** PROVIDED INFORMATION follows **
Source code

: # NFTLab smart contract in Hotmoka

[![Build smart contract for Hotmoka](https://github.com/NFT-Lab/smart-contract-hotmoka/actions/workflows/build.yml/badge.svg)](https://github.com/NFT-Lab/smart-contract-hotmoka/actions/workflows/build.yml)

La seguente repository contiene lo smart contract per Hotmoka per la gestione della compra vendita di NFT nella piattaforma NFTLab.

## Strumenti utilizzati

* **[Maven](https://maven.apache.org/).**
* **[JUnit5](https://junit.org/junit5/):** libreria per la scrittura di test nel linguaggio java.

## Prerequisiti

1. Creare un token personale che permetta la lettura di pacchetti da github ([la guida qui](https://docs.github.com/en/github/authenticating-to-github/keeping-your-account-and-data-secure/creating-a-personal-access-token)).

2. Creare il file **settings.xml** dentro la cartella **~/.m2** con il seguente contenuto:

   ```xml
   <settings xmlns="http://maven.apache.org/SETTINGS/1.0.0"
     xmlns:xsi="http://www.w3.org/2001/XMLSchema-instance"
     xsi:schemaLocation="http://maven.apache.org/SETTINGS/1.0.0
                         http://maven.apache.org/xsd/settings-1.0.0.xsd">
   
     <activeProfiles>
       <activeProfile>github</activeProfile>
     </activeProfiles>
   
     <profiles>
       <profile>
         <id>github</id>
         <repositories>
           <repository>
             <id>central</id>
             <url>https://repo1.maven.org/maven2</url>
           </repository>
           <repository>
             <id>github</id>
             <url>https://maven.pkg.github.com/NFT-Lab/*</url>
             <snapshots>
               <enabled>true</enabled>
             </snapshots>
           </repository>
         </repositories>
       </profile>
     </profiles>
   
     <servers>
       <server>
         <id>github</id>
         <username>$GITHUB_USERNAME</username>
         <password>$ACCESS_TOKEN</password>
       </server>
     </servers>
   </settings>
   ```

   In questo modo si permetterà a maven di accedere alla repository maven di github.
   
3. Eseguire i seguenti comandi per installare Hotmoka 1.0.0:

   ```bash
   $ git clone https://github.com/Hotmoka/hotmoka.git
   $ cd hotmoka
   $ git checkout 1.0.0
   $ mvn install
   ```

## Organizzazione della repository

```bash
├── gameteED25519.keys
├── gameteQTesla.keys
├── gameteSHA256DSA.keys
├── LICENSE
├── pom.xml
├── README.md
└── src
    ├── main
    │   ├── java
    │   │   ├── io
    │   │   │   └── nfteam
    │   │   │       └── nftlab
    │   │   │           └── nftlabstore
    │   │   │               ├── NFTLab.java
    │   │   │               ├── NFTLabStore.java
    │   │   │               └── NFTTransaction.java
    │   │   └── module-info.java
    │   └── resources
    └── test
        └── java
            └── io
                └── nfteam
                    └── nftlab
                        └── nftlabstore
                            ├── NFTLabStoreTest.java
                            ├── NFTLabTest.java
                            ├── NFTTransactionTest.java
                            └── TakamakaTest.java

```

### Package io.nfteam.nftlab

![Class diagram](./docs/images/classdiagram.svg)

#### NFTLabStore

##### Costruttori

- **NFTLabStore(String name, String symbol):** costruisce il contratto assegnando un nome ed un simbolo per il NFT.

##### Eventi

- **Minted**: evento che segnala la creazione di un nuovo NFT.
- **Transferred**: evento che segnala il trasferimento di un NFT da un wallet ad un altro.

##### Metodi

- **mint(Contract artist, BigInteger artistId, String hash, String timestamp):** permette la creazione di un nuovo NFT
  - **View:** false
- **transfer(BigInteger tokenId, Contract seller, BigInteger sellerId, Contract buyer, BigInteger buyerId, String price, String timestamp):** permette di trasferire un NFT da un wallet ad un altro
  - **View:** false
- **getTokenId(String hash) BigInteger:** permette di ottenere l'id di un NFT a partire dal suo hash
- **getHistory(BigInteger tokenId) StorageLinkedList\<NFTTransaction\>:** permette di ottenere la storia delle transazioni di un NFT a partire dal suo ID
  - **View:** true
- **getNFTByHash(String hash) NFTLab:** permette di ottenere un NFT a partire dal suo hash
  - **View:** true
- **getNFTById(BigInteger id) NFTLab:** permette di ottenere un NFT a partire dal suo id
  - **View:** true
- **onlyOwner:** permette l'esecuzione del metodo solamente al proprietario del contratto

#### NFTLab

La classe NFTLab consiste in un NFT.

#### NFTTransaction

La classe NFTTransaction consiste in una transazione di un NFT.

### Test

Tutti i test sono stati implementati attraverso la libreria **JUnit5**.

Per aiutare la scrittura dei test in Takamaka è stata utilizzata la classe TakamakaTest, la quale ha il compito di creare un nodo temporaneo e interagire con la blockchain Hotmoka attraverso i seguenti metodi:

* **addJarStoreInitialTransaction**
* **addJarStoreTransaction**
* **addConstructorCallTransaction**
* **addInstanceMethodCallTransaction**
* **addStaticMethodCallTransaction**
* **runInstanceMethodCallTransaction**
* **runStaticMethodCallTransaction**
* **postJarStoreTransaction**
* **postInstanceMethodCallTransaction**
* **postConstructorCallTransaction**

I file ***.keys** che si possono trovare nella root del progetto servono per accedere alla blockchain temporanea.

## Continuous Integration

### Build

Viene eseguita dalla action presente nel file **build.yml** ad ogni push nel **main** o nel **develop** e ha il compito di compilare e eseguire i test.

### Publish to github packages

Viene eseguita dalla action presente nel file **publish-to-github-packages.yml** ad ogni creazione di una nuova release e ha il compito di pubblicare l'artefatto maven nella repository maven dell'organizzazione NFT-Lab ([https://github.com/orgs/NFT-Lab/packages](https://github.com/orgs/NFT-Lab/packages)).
** End of PROVIDED INFORMATION **
**THE TASK:** In full and exactly, transcribe the material above.

**REPLY TO THE TASK:**
Source code

: # NFTLab smart contract in Hotmoka

[![Build smart contract for Hotmoka](https://github.com/NFT-Lab/smart-contract-hotmoka/actions/workflows/build.yml/badge.svg)](https://github.com/NFT-Lab/smart-contract-hotmoka/actions/workflows/build.yml)

La seguente repository contiene lo smart contract per Hotmoka per la gestione della compra vendita di NFT nella piattaforma NFTLab.

## Strumenti utilizzati

* **[Maven](https://maven.apache.org/).**
* **[JUnit5](https://junit.org/junit5/):** libreria per la scrittura di test nel linguaggio java.

## Prerequisiti

1. Creare un token personale che permetta la lettura di pacchetti da github ([la guida qui](https://docs.github.com/en/github/authenticating-to-github/keeping-your-account-and-data-secure/creating-a-personal-access-token)).

2. Creare il file **settings.xml** dentro la cartella **~/.m2** con il seguente contenuto:

   ```xml
   <settings xmlns="http://maven.apache.org/SETTINGS/1.0.0"
     xmlns:xsi="http://www.w3.org/2001/XMLSchema-instance"
     xsi:schemaLocation="http://maven.apache.org/SETTINGS/1.0.0
                         http://maven.apache.org/xsd/settings-1.0.0.xsd">
   
     <activeProfiles>
       <activeProfile>github</activeProfile>
     </activeProfiles>
   
     <profiles>
       <profile>
         <id>github</id>
         <repositories>
           <repository>
             <id>central</id>
             <url>https://repo1.maven.org/maven2</url>
           </repository>
           <repository>
             <id>github</id>
             <url>https://maven.pkg.github.com/NFT-Lab/*</url>
             <snapshots>
               <enabled>true</enabled>
             </snapshots>
           </repository>
         </repositories>
       </profile>
     </profiles>
   
     <servers>
       <server>
         <id>github</id>
         <username>$GITHUB_USERNAME</username>
         <password>$ACCESS_TOKEN</password>
       </server>
     </servers>
   </settings>
   ```

   In questo modo si permetterà a maven di accedere alla repository maven di github.
   
3. Eseguire i seguenti comandi per installare Hotmoka 1.0.0:

   ```bash
   $ git clone https://github.com/Hotmoka/hotmoka.git
   $ cd hotmoka
   $ git checkout 1.0.0
   $ mvn install
   ```

## Organizzazione della repository

```bash
├── gameteED25519.keys
├── gameteQTesla.keys
├── gameteSHA256DSA.keys
├── LICENSE
├── pom.xml
├── README.md
└── src
    ├── main
    │   ├── java
    │   │   ├── io
    │   │   │   └── nfteam
    │   │   │       └── nftlab
    │   │   │           └── nftlabstore
    │   │   │               ├── NFTLab.java
    │   │   │               ├── NFTLabStore.java
    │   │   │               └── NFTTransaction.java
    │   │   └── module-info.java
    │   └── resources
    └── test
        └── java
            └── io
                └── nfteam
                    └── nftlab
                        └── nftlabstore
                            ├── NFTLabStoreTest.java
                            ├── NFTLabTest.java
                            ├── NFTTransactionTest.java
                            └── TakamakaTest.java

```

### Package io.nfteam.nftlab

![Class diagram](./docs/images/classdiagram.svg)

#### NFTLabStore

##### Costruttori

- **NFTLabStore(String name, String symbol):** costruisce il contratto assegnando un nome ed un simbolo per il NFT.

##### Eventi

- **Minted**: evento che segnala la creazione di un nuovo NFT.
- **Transferred**: evento che segnala il trasferimento di un NFT da un wallet ad un altro.

##### Metodi

- **mint(Contract artist, BigInteger artistId, String hash, String timestamp):** permette la creazione di un nuovo NFT
  - **View:** false
- **transfer(BigInteger tokenId, Contract seller, BigInteger sellerId, Contract buyer, BigInteger buyerId, String price, String timestamp):** permette di trasferire un NFT da un wallet ad un altro
  - **View:** false
- **getTokenId(String hash) BigInteger:** permette di ottenere l'id di un NFT a partire dal suo hash
- **getHistory(BigInteger tokenId) StorageLinkedList\<NFTTransaction\>:** permette di ottenere la storia delle transazioni di un NFT a partire dal suo ID
  - **View:** true
- **getNFTByHash(String hash) NFTLab:** permette di ottenere un NFT a partire dal suo hash
  - **View:** true
- **getNFTById(BigInteger id) NFTLab:** permette di ottenere un NFT a partire dal suo id
  - **View:** true
- **onlyOwner:** permette l'esecuzione del metodo solamente al proprietario del contratto

#### NFTLab

La classe NFTLab consiste in un NFT.

#### NFTTransaction

La classe NFTTransaction consiste in una transazione di un NFT.

### Test

Tutti i test sono stati implementati attraverso la libreria **JUnit5**.

Per aiutare la scrittura dei test in Takamaka è stata utilizzata la classe TakamakaTest, la quale ha il compito di creare un nodo temporaneo e interagire con la blockchain Hotmoka attraverso i seguenti metodi:

* **addJarStoreInitialTransaction**
* **addJarStoreTransaction**
* **addConstructorCallTransaction**
* **addInstanceMethodCallTransaction**
* **addStaticMethodCallTransaction**
* **runInstanceMethodCallTransaction**
* **runStaticMethodCallTransaction**
* **postJarStoreTransaction**
* **postInstanceMethodCallTransaction**
* **postConstructorCallTransaction**

I file ***.keys** che si possono trovare nella root del progetto servono per accedere alla blockchain temporanea.

## Continuous Integration

### Build

Viene eseguita dalla action presente nel file **build.yml** ad ogni push nel **main** o nel **develop** e ha il compito di compilare e eseguire i test.

### Publish to github packages

Viene eseguita dalla action presente nel file **publish-to-github-packages.yml** ad ogni creazione di una nuova release e ha il compito di pubblicare l'artefatto maven nella repository maven dell'organizzazione NFT-Lab ([https://github.com/orgs/NFT-Lab/packages](https://github.com/orgs/NFT-Lab/packages)).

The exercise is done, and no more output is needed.